Much, however, is familiar; good old human nature at work. These mirrors, for instance, are manifestations of a courtly, aristocractic culture, which, like all such courtly, aristocratic cultures all over the world, became obsessed with aesthetics. The tea ritual, which developed in Japan into this elaborate thing, isn’t about replenishing the body’s water supply—it’s about showing off your grace and refinement and beauty. These mirrors would have been used by aristocrats in such a culture as part of looking their best when venturing forth in public. MacGregor draws our attention to The Tale of Genji, a novel from this Heian period, which (like Gilgamesh) I’ve always promised that someday I’ll get around to reading. I know a little more about the later, Samurai period, mostly from watching Kurasawa films...there’s a lot to know.

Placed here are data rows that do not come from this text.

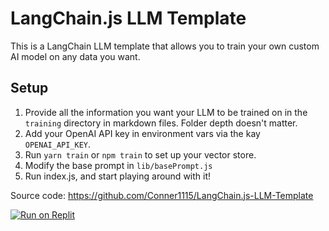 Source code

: # LangChain.js LLM Template

This is a LangChain LLM template that allows you to train your own custom AI model on any data you want.

## Setup
1. Provide all the information you want your LLM to be trained on in the `training` directory in markdown files.  Folder depth doesn't matter.
2. Add your OpenAI API key in environment vars via the kay `OPENAI_API_KEY`.
3. Run `yarn train` or `npm train` to set up your vector store.
4. Modify the base prompt in `lib/basePrompt.js`
5. Run index.js, and start playing around with it!

Source code: https://github.com/Conner1115/LangChain.js-LLM-Template

[![Run on Replit](https://user-images.githubusercontent.com/50180265/221977287-4622854b-8c89-4f75-81af-eee6058a20fa.png)](https://replit.com/new/github/Conner1115/LangChain.js-LLM-Template)
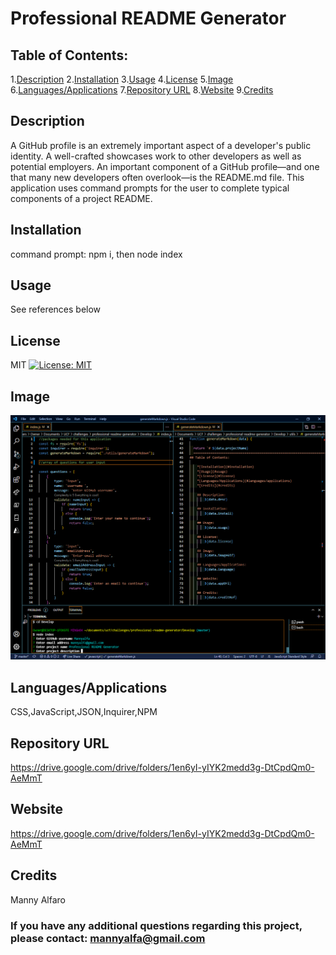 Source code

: # Professional README Generator
  
  ## Table of Contents:

1.[Description](#description)
2.[Installation](#installation)
3.[Usage](#usage)
4.[License](#license)
5.[Image](#Image)
6.[Languages/Applications](#languages-applications)
7.[Repository URL](#repository-url)
8.[Website](#website)
9.[Credits](#credits)

## Description
A GitHub profile is an extremely important aspect of a developer's public identity. A well-crafted showcases work to other developers as well as potential employers. An important component of a GitHub profile—and one that many new developers often overlook—is the README.md file. This application uses command prompts for the user to complete typical components of a project README.

## Installation
command prompt: npm i, then node index

## Usage
See references below

## License
MIT [![License: MIT](https://img.shields.io/badge/License-MIT-yellow.svg)](https://opensource.org/licenses/MIT)

## Image
![screenshot](https://github.com/Mannyalfa/professional-readme-generator/blob/master/Develop/assets/screenshot.png)

## Languages/Applications
CSS,JavaScript,JSON,Inquirer,NPM

## Repository URL
https://drive.google.com/drive/folders/1en6yI-yIYK2medd3g-DtCpdQm0-AeMmT 

## Website
https://drive.google.com/drive/folders/1en6yI-yIYK2medd3g-DtCpdQm0-AeMmT   
    
## Credits
Manny Alfaro

### If you have any additional questions regarding this project, please contact: mannyalfa@gmail.com


     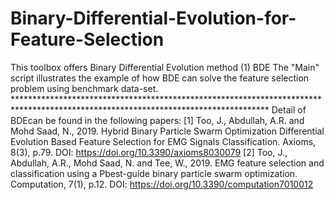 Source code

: # Binary-Differential-Evolution-for-Feature-Selection
This toolbox offers Binary Differential Evolution method (1) BDE  The "Main" script illustrates the example of how BDE can solve the feature selection problem using benchmark data-set.  ********************************************************************************************************************************** Detail of BDEcan be found in the following papers: [1] Too, J., Abdullah, A.R. and Mohd Saad, N., 2019. Hybrid Binary Particle Swarm Optimization Differential Evolution Based Feature Selection for EMG Signals Classification. Axioms, 8(3), p.79. DOI: https://doi.org/10.3390/axioms8030079  [2] Too, J., Abdullah, A.R., Mohd Saad, N. and Tee, W., 2019. EMG feature selection and classification using a Pbest-guide binary particle swarm optimization. Computation, 7(1), p.12. DOI: https://doi.org/10.3390/computation7010012
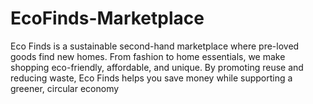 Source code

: # EcoFinds-Marketplace
Eco Finds is a sustainable second-hand marketplace where pre-loved goods find new homes. From fashion to home essentials, we make shopping eco-friendly, affordable, and unique. By promoting reuse and reducing waste, Eco Finds helps you save money while supporting a greener, circular economy

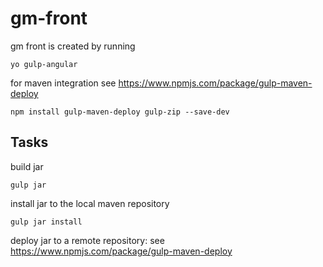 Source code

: gm-front
========

gm front is created by running

    yo gulp-angular


for maven integration see https://www.npmjs.com/package/gulp-maven-deploy    

    npm install gulp-maven-deploy gulp-zip --save-dev


Tasks
-----

build jar

    gulp jar
    
install jar to the local maven repository

    gulp jar install
    
deploy jar to a remote repository: see https://www.npmjs.com/package/gulp-maven-deploy


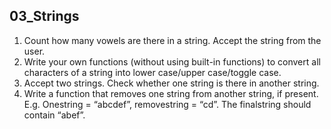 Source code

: ## 03_Strings
1)	Count how many vowels are there in a string. Accept the string from the user.
2)	Write your own functions (without using built-in functions) to convert all characters of a string into lower case/upper case/toggle case.
3)	Accept two strings. Check whether one string is there in another string.
4)	Write a function that removes one string from another string, if present. E.g. Onestring = “abcdef”, removestring = “cd”. The finalstring should contain “abef”.
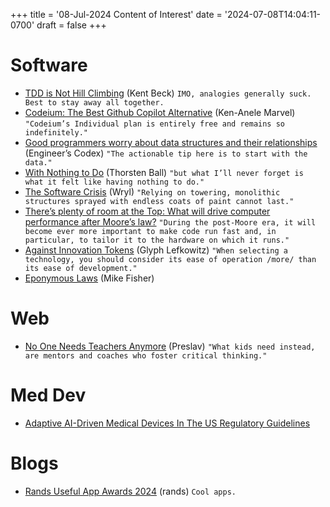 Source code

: +++
title = '08-Jul-2024 Content of Interest'
date = '2024-07-08T14:04:11-0700'
draft = false
+++


# Software

-   [TDD is Not Hill Climbing](https://tidyfirst.substack.com/p/tdd-is-not-hill-climbing) (Kent Beck) `IMO, analogies generally suck. Best to stay away all together.`
-   [Codeium: The Best Github Copilot Alternative](https://semaphoreci.com/blog/codeium) (Ken-Anele Marvel)
    `"Codeium’s Individual plan is entirely free and remains so indefinitely."`
-   [Good programmers worry about data structures and their relationships](https://read.engineerscodex.com/p/good-programmers-worry-about-data)
    (Engineer’s Codex) `"The actionable tip here is to start with the data."`
-   [With Nothing to Do](https://registerspill.thorstenball.com/p/with-nothing-to-do) (Thorsten Ball)
    `"but what I’ll never forget is what it felt like having nothing to do."`
-   [The Software Crisis](https://wryl.tech/log/2024/the-software-crisis.html)
    (Wryl) `"Relying on towering, monolithic structures sprayed with endless coats of paint cannot last."`
-   [There’s plenty of room at the Top: What will drive computer performance after Moore’s law?](https://www.science.org/doi/10.1126/science.aam9744)
    `"During the post-Moore era, it will become ever more important to make code run fast and, in particular, to tailor it to the hardware on which it runs."`
-   [Against Innovation Tokens](https://blog.glyph.im/2024/07/against-innovation-tokens.html)
    (Glyph Lefkowitz) `"When selecting a technology, you should consider its ease of operation /more/ than its ease of development."`
-   [Eponymous Laws](https://mikefisher.substack.com/p/eponymous-laws) (Mike Fisher)


# Web

-   [No One Needs Teachers Anymore](https://preslav.me/2024/07/07/no-one-needs-teachers-anymore/)
    (Preslav) `"What kids need instead, are mentors and coaches who foster critical thinking."`


# Med Dev

-   [Adaptive AI-Driven Medical Devices In The US Regulatory Guidelines](https://www.google.com/url?rct=j&sa=t&url=https://www.meddeviceonline.com/doc/adaptive-ai-driven-medical-devices-in-the-us-regulatory-guidelines-0001&ct=ga&cd=CAIyGjdmYTYyZTUxM2FiM2QxMmY6Y29tOmVuOlVT&usg=AOvVaw13U-56DVVq76HbmeZBH7rt)


# Blogs

-   [Rands Useful App Awards 2024](https://randsinrepose.com/archives/rands-useful-app-awards-2024/) (rands)
    `Cool apps.`

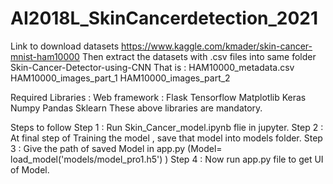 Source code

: # AI2018L_SkinCancerdetection_2021
Link to download datasets 
https://www.kaggle.com/kmader/skin-cancer-mnist-ham10000 
Then extract the datasets with .csv files into same folder Skin-Cancer-Detector-using-CNN That is : 
HAM10000_metadata.csv HAM10000_images_part_1 HAM10000_images_part_2

Required Libraries : Web framework : 
Flask Tensorflow Matplotlib Keras Numpy Pandas Sklearn These above libraries are mandatory.

Steps to follow 
Step 1 : Run Skin_Cancer_model.ipynb flie in jupyter. 
Step 2 : At final step of Training the model , save that model into models folder.
Step 3 : Give the path of saved Model in app.py (Model= load_model('models/model_pro1.h5') )
Step 4 : Now run app.py file to get UI of Model.
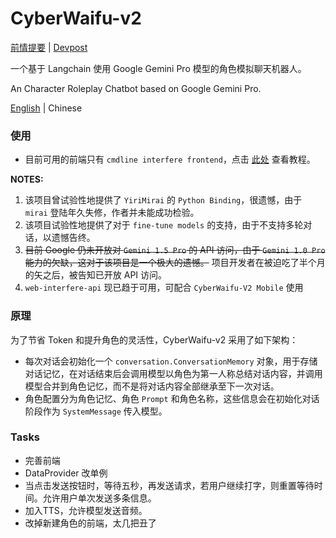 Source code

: # CyberWaifu-v2

[前情提要](https://www.bilibili.com/video/BV1rZ421B79N) | [Devpost](/Devpost.md) 

一个基于 Langchain 使用 Google Gemini Pro 模型的角色模拟聊天机器人。

An Character Roleplay Chatbot based on Google Gemini Pro.

[English](/docs/README_en.md) | Chinese

### 使用

- 目前可用的前端只有 `cmdline interfere frontend`，点击 [此处](Usage.md) 查看教程。

**NOTES:** 

1. 该项目曾试验性地提供了 `YiriMirai` 的 `Python Binding`，很遗憾，由于 `mirai` 登陆年久失修，作者并未能成功检验。
2. 该项目试验性地提供了对于 `fine-tune models` 的支持，由于不支持多轮对话，以遗憾告终。
3. <s>目前 Google 仍未开放对 `Gemini 1.5 Pro` 的 API 访问，由于 `Gemini 1.0 Pro` 能力的欠缺，这对于该项目是一个极大的遗憾。</s> 项目开发者在被迫吃了半个月的矢之后，被告知已开放 API 访问。
4. `web-interfere-api` 现已趋于可用，可配合 `CyberWaifu-V2 Mobile` 使用

### 原理

为了节省 Token 和提升角色的灵活性，CyberWaifu-v2 采用了如下架构：

- 每次对话会初始化一个 `conversation.ConversationMemory` 对象，用于存储对话记忆，在对话结束后会调用模型以角色为第一人称总结对话内容，并调用模型合并到角色记忆，而不是将对话内容全部继承至下一次对话。
- 角色配置分为角色记忆、角色 `Prompt` 和角色名称，这些信息会在初始化对话阶段作为 `SystemMessage` 传入模型。

### Tasks

- 完善前端
- DataProvider 改单例
- 当点击发送按钮时，等待五秒，再发送请求，若用户继续打字，则重置等待时间。允许用户单次发送多条信息。
- 加入TTS，允许模型发送音频。
- 改掉新建角色的前端，太几把丑了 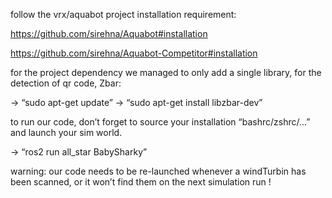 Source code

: follow the vrx/aquabot project installation requirement:

https://github.com/sirehna/Aquabot#installation

https://github.com/sirehna/Aquabot-Competitor#installation

for the project dependency we managed to only add a single library, for the detection of qr code, Zbar:

→    “sudo apt-get update”
→    “sudo apt-get install libzbar-dev”

to run our code, don’t forget to source your installation “bashrc/zshrc/...” and launch your sim world.

→    “ros2 run all_star BabySharky”

warning: our code needs to be re-launched whenever a windTurbin has been scanned, or it won’t find them on the next simulation run !
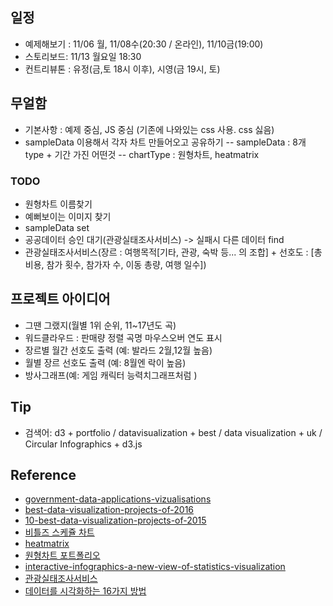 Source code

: ## 일정 
- 예제해보기 : 11/06 월, 11/08수(20:30 / 온라인), 11/10금(19:00)
- 스토리보드: 11/13 월요일 18:30 
- 컨트리뷰톤 : 유정(금,토 18시 이후), 시영(금 19시, 토)

## 무얼함 
- 기본사항 : 예제 중심,  JS 중심 (기존에 나와있는 css 사용. css 싫음)
- sampleData 이용해서 각자 차트 만들어오고 공유하기
-- sampleData : 8개 type + 기간 가진 어떤것
-- chartType : 원형차트, heatmatrix 

### TODO
- 원형차트 이름찾기
- 예뻐보이는 이미지 찾기
- sampleData set 
- 공공데이터 승인 대기(관광실태조사서비스) -> 실패시 다른 데이터 find
- 관광실태조사서비스(장르 : 여행목적[기타, 관광, 숙박 등... 의 조합] + 선호도 : [총 비용, 참가 횟수, 참가자 수, 이동 총량, 여행 일수])

## 프로젝트 아이디어
- 그땐 그랬지(월별 1위 순위, 11~17년도 곡)
- 워드클라우드 : 판매량 정렬 곡명 마우스오버 연도 표시
- 장르별 월간 선호도 출력 (예: 발라드 2월,12월 높음)
- 월별 장르 선호도 출력 (예: 8월엔 락이 높음)
- 방사그래프(예:  게임 캐릭터 능력치그래프처럼 )

## Tip
- 검색어: d3 + portfolio / datavisualization + best / data visualization + uk / Circular Infographics + d3.js 

## Reference
- [government-data-applications-vizualisations](https://www.theguardian.com/news/datablog/gallery/2010/jan/20/government-data-applications-vizualisations)
- [best-data-visualization-projects-of-2016](https://flowingdata.com/2016/12/29/best-data-visualization-projects-of-2016/)
- [10-best-data-visualization-projects-of-2015](http://flowingdata.com/2015/12/22/10-best-data-visualization-projects-of-2015/)
- [비틀즈 스케쥴 차트](https://www.pinterest.co.kr/pin/110760472055788465/?lp=true)
- [heatmatrix](https://goo.gl/images/Gch28B)
- [원형차트 포트폴리오](https://www.upwork.com/fl/hemanthnair)
- [interactive-infographics-a-new-view-of-statistics-visualization](http://blog.dataart.com/interactive-infographics-a-new-view-of-statistics-visualization/)
- [관광실태조사서비스](https://www.data.go.kr/dataset/15000017/openapi.do)
- [데이터를 시각화하는 16가지 방법](https://www.slideteam.net/blog/data-sucks-says-who-16-creative-data-visualization-techniques-to-showcase-your-numbers/)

One other fun thing about these mirrors: they were found in a pool in a temple quite a ways from Kyoto, which was the capital at the time. People came and tossed their mirrors into the pool for good luck, as we toss coins into fountains. Who knows the origin of this human obsession with dumping magical things into water? The Nibelung horde, in the old legends, lies at the bottom of the Rhine for years and years; Tolkien buries his Silmarils one in the deep, one in a volcanic crack in the earth, and the other transformed into the evening star, shining on Eärendil’s brow forever. I’m sure Ishmael opines at length on what this means, somewhere in Moby-Dick.